(Stored data entries)
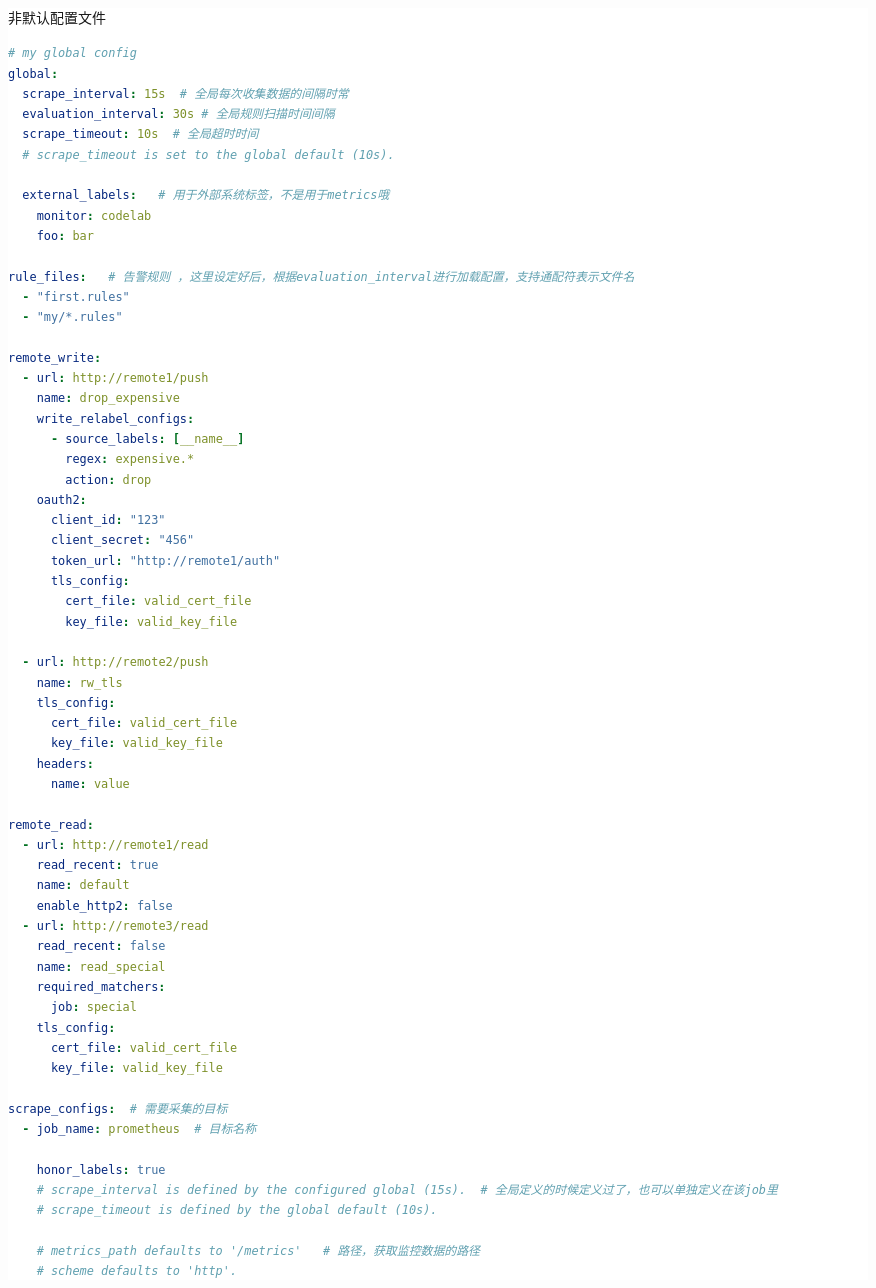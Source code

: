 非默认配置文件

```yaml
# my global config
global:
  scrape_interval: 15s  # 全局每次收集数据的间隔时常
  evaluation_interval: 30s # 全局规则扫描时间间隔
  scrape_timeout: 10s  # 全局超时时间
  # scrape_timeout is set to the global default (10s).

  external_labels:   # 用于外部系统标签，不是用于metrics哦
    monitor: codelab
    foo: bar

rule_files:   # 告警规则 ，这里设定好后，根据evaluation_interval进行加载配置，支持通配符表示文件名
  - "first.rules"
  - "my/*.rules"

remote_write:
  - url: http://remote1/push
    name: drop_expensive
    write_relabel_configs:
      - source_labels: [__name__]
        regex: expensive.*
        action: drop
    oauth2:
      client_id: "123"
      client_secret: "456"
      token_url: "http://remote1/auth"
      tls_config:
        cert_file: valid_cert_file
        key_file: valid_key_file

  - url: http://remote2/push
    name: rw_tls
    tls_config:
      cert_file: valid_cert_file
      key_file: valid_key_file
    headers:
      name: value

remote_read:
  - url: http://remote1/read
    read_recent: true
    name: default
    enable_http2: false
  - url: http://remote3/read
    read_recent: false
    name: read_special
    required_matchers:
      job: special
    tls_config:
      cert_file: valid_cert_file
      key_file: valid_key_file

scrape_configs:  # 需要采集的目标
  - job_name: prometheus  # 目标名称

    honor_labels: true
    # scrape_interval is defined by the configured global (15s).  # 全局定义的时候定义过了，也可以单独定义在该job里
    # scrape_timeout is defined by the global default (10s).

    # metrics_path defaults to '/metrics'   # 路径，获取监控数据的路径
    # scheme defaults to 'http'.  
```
--
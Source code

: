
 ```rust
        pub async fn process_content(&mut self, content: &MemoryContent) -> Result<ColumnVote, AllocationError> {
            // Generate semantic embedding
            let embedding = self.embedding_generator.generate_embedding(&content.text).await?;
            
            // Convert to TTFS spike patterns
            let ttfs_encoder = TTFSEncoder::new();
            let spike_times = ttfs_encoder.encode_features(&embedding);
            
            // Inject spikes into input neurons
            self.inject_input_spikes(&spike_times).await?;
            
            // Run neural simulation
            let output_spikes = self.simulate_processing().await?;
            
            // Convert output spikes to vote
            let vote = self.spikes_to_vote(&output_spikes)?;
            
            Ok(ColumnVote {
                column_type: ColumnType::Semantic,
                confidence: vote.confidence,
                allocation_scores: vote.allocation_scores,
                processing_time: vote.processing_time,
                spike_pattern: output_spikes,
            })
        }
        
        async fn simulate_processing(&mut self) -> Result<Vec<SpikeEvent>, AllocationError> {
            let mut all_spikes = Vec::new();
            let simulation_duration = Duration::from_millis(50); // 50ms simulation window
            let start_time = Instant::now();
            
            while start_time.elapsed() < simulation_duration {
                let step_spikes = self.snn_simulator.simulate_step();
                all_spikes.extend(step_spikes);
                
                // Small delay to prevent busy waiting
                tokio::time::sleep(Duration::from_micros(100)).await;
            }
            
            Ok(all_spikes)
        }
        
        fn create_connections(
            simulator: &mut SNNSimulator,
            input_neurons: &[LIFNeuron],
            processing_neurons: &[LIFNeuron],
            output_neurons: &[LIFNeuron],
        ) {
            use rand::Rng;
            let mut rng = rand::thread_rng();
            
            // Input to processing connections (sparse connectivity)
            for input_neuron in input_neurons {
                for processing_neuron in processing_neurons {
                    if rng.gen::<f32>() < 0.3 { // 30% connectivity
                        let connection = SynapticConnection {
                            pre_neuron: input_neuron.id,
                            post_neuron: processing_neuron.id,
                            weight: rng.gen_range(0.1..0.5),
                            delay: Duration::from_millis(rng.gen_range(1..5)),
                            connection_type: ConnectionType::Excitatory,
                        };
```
...
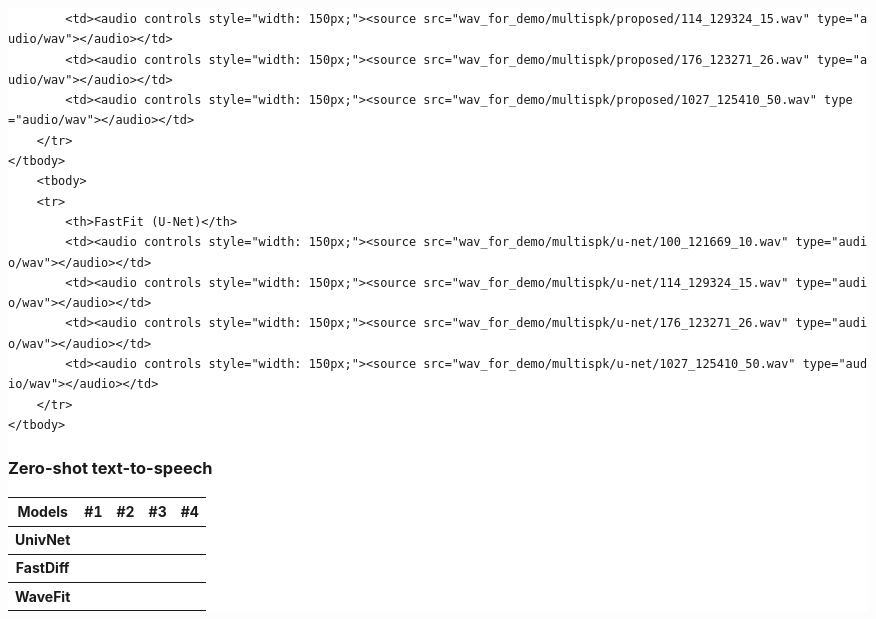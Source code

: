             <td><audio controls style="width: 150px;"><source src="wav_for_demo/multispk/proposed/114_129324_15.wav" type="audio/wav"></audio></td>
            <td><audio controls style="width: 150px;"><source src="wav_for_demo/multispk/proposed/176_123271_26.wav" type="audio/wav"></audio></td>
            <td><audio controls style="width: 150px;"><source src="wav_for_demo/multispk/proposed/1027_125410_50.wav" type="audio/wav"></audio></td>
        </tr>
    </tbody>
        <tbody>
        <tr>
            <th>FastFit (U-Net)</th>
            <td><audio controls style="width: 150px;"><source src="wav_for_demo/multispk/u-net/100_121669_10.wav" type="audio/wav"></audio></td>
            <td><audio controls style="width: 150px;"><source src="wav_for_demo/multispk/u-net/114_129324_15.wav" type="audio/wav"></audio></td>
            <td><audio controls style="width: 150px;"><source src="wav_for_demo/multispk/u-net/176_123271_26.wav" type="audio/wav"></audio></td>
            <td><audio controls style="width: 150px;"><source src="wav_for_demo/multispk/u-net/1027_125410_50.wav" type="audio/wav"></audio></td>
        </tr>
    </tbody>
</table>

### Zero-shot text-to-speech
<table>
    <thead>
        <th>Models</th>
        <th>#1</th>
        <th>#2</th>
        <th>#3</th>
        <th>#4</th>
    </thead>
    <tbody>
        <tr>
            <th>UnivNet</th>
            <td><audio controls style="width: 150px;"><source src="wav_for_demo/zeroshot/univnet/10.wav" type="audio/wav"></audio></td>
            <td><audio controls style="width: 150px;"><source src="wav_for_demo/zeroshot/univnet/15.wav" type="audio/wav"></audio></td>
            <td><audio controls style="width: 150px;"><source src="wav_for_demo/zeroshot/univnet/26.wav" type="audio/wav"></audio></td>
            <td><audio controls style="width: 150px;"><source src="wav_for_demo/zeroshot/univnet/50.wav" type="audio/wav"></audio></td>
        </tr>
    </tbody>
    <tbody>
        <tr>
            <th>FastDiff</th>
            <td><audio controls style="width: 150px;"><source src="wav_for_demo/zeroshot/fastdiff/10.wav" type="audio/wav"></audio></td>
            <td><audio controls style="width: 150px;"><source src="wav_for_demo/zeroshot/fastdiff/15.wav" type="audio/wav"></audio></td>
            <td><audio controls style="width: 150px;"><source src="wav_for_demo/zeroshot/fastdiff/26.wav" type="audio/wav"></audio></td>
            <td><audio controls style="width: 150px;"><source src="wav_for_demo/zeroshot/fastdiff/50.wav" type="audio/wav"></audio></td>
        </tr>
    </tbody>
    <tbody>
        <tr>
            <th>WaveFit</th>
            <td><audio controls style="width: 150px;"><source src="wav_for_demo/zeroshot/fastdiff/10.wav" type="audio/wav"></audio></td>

- **What to produce**: Among the records, find every line with the word "rand" and copy it.

- **Exercise response**:
            use rand::Rng;
            let mut rng = rand::thread_rng();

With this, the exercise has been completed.